== Data under study ==
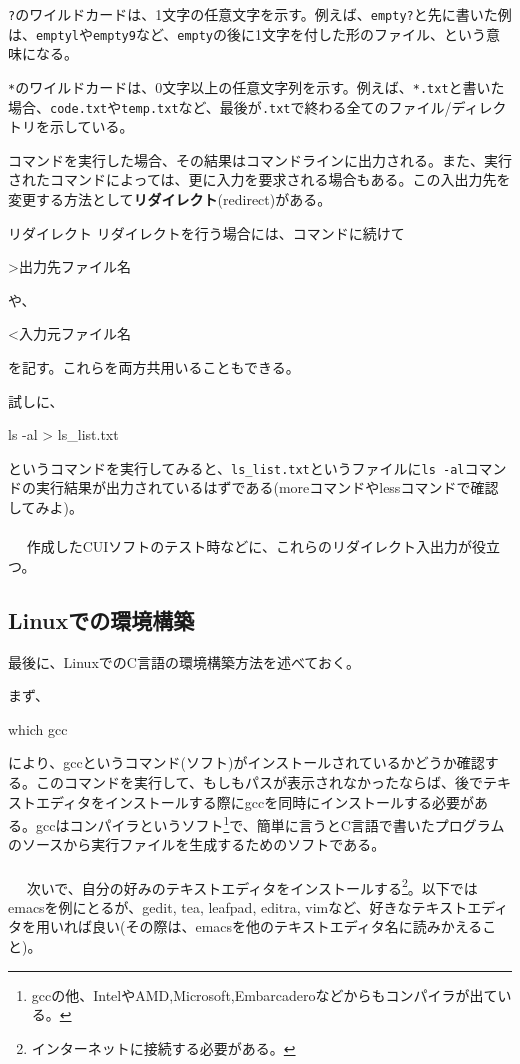 \verb|?|のワイルドカードは、1文字の任意文字を示す。例えば、\verb|empty?|と先に書いた例は、\verb|emptyl|や\verb|empty9|など、\verb|empty|の後に1文字を付した形のファイル、という意味になる。

\verb|*|のワイルドカードは、0文字以上の任意文字列を示す。例えば、\verb|*.txt|と書いた場合、\verb|code.txt|や\verb|temp.txt|など、最後が\verb|.txt|で終わる全てのファイル/ディレクトリを示している。

コマンドを実行した場合、その結果はコマンドラインに出力される。また、実行されたコマンドによっては、更に入力を要求される場合もある。この入出力先を変更する方法として\textbf{リダイレクト}(redirect)がある。
\begin{itembox}[l]{リダイレクト}
リダイレクトを行う場合には、コマンドに続けて
\begin{code}
>出力先ファイル名
\end{code}
や、
\begin{code}
<入力元ファイル名
\end{code}
を記す。これらを両方共用いることもできる。
\end{itembox}

試しに、
\begin{code}
ls -al > ls_list.txt
\end{code}
というコマンドを実行してみると、\verb|ls_list.txt|というファイルに\verb|ls -al|コマンドの実行結果が出力されているはずである(moreコマンドやlessコマンドで確認してみよ)。
\\ \\　
作成したCUIソフトのテスト時などに、これらのリダイレクト入出力が役立つ。

\subsection{Linuxでの環境構築}
最後に、LinuxでのC言語の環境構築方法を述べておく。

まず、
\begin{code}
which gcc
\end{code}
により、gccというコマンド(ソフト)がインストールされているかどうか確認する。このコマンドを実行して、もしもパスが表示されなかったならば、後でテキストエディタをインストールする際にgccを同時にインストールする必要がある。gccはコンパイラというソフト\footnote{gccの他、IntelやAMD,Microsoft,Embarcaderoなどからもコンパイラが出ている。}で、簡単に言うとC言語で書いたプログラムのソースから実行ファイルを生成するためのソフトである。
\\ \\　
次いで、自分の好みのテキストエディタをインストールする\footnote{インターネットに接続する必要がある。}。以下ではemacsを例にとるが、gedit, tea, leafpad, editra, vimなど、好きなテキストエディタを用いれば良い(その際は、emacsを他のテキストエディタ名に読みかえること)。

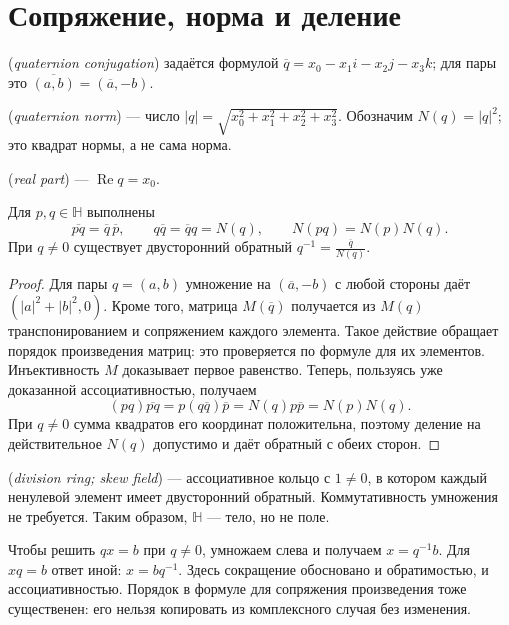 \section{Сопряжение, норма и деление}
\begin{definition}
 (\emph{quaternion conjugation}) задаётся формулой \(\overline q=x_0-x_1i-x_2j-x_3k\); для пары это \(\overline{(a,b)}=(\overline a,-b)\).
\end{definition}
\begin{definition}
 (\emph{quaternion norm}) — число \(|q|=\sqrt{x_0^2+x_1^2+x_2^2+x_3^2}\). Обозначим \(N(q)=|q|^2\); это квадрат нормы, а не сама норма.
\end{definition}
\begin{definition}
 (\emph{real part}) — \(\operatorname{Re}q=x_0\).
\end{definition}
\begin{theorem}\label{thm:legacy-c24-2}
Для \(p,q\in\mathbb H\) выполнены
\[
\overline{pq}=\overline q\,\overline p,\qquad
q\overline q=\overline q q=N(q),\qquad N(pq)=N(p)N(q).
\]
При \(q\ne0\) существует двусторонний обратный \(q^{-1}=\frac{\overline q}{N(q)}\).
\end{theorem}
\begin{proof}
Для пары \(q=(a,b)\) умножение на \((\overline a,-b)\) с любой стороны даёт \((|a|^2+|b|^2,0)\). Кроме того, матрица \(M(\overline q)\) получается из \(M(q)\) транспонированием и сопряжением каждого элемента. Такое действие обращает порядок произведения матриц: это проверяется по формуле для их элементов. Инъективность \(M\) доказывает первое равенство. Теперь, пользуясь уже доказанной ассоциативностью, получаем
\[
(pq)\overline{pq}=p(q\overline q)\overline p=N(q)p\overline p=N(p)N(q).
\]
При \(q\ne0\) сумма квадратов его координат положительна, поэтому деление на действительное \(N(q)\) допустимо и даёт обратный с обеих сторон.
\end{proof}
\begin{definition}
 (\emph{division ring; skew field}) — ассоциативное кольцо с \(1\ne0\), в котором каждый ненулевой элемент имеет двусторонний обратный. Коммутативность умножения не требуется. Таким образом, \(\mathbb H\) — тело, но не поле.
\end{definition}
Чтобы решить \(qx=b\) при \(q\ne0\), умножаем слева и получаем \(x=q^{-1}b\). Для \(xq=b\) ответ иной: \(x=bq^{-1}\). Здесь сокращение обосновано и обратимостью, и ассоциативностью. Порядок в формуле для сопряжения произведения тоже существенен: его нельзя копировать из комплексного случая без изменения.

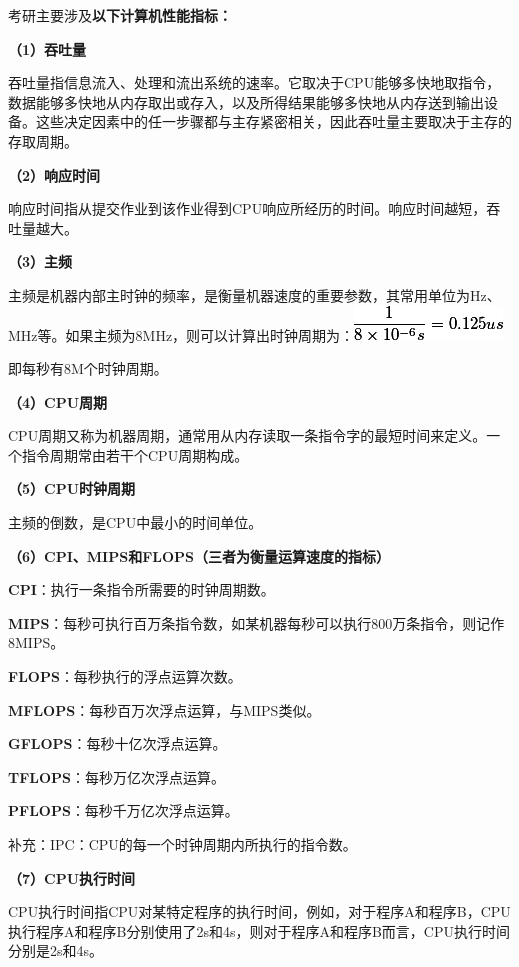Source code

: 考研主要涉及{\textbf{以下计算机性能指标：}}

\textbf{（1）吞吐量}

吞吐量指信息流入、处理和流出系统的速率。它取决于CPU能够多快地取指令，数据能够多快地从内存取出或存入，以及所得结果能够多快地从内存送到输出设备。这些决定因素中的任一步骤都与主存紧密相关，因此吞吐量主要取决于主存的存取周期。

\textbf{（2）响应时间}

响应时间指从提交作业到该作业得到CPU响应所经历的时间。响应时间越短，吞吐量越大。

\textbf{（3）主频}

主频是机器内部主时钟的频率，是衡量机器速度的重要参数，其常用单位为Hz、MHz等。如果主频为8MHz，则可以计算出时钟周期为：\includegraphics[width=1.55208in,height=0.36458in]{texmath/ee1758frac18times10-6s0125us}

即每秒有8M个时钟周期。

\textbf{（4）CPU周期}

CPU周期又称为机器周期，通常用从内存读取一条指令字的最短时间来定义。一个指令周期常由若干个CPU周期构成。

\textbf{（5）CPU时钟周期}

主频的倒数，是CPU中最小的时间单位。

\textbf{（6）CPI、MIPS和FLOPS（三者为衡量运算速度的指标）}

\textbf{CPI}：执行一条指令所需要的时钟周期数。

\textbf{MIPS}：每秒可执行百万条指令数，如某机器每秒可以执行800万条指令，则记作8MIPS。

\textbf{FLOPS}：每秒执行的浮点运算次数。

\textbf{MFLOPS}：每秒百万次浮点运算，与MIPS类似。

\textbf{GFLOPS}：每秒十亿次浮点运算。

\textbf{TFLOPS}：每秒万亿次浮点运算。

\textbf{PFLOPS}：每秒千万亿次浮点运算。

{补充：IPC：CPU的每一个时钟周期内所执行的指令数。}

\textbf{（7）CPU执行时间}

CPU执行时间指CPU对某特定程序的执行时间，例如，对于程序A和程序B，CPU执行程序A和程序B分别使用了2s和4s，则对于程序A和程序B而言，CPU执行时间分别是2s和4s。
===
What to do: If a line in the data above contains "пары", return that line.

Answer for the task:
 (\emph{quaternion conjugation}) задаётся формулой \(\overline q=x_0-x_1i-x_2j-x_3k\); для пары это \(\overline{(a,b)}=(\overline a,-b)\).
Для пары \(q=(a,b)\) умножение на \((\overline a,-b)\) с любой стороны даёт \((|a|^2+|b|^2,0)\). Кроме того, матрица \(M(\overline q)\) получается из \(M(q)\) транспонированием и сопряжением каждого элемента. Такое действие обращает порядок произведения матриц: это проверяется по формуле для их элементов. Инъективность \(M\) доказывает первое равенство. Теперь, пользуясь уже доказанной ассоциативностью, получаем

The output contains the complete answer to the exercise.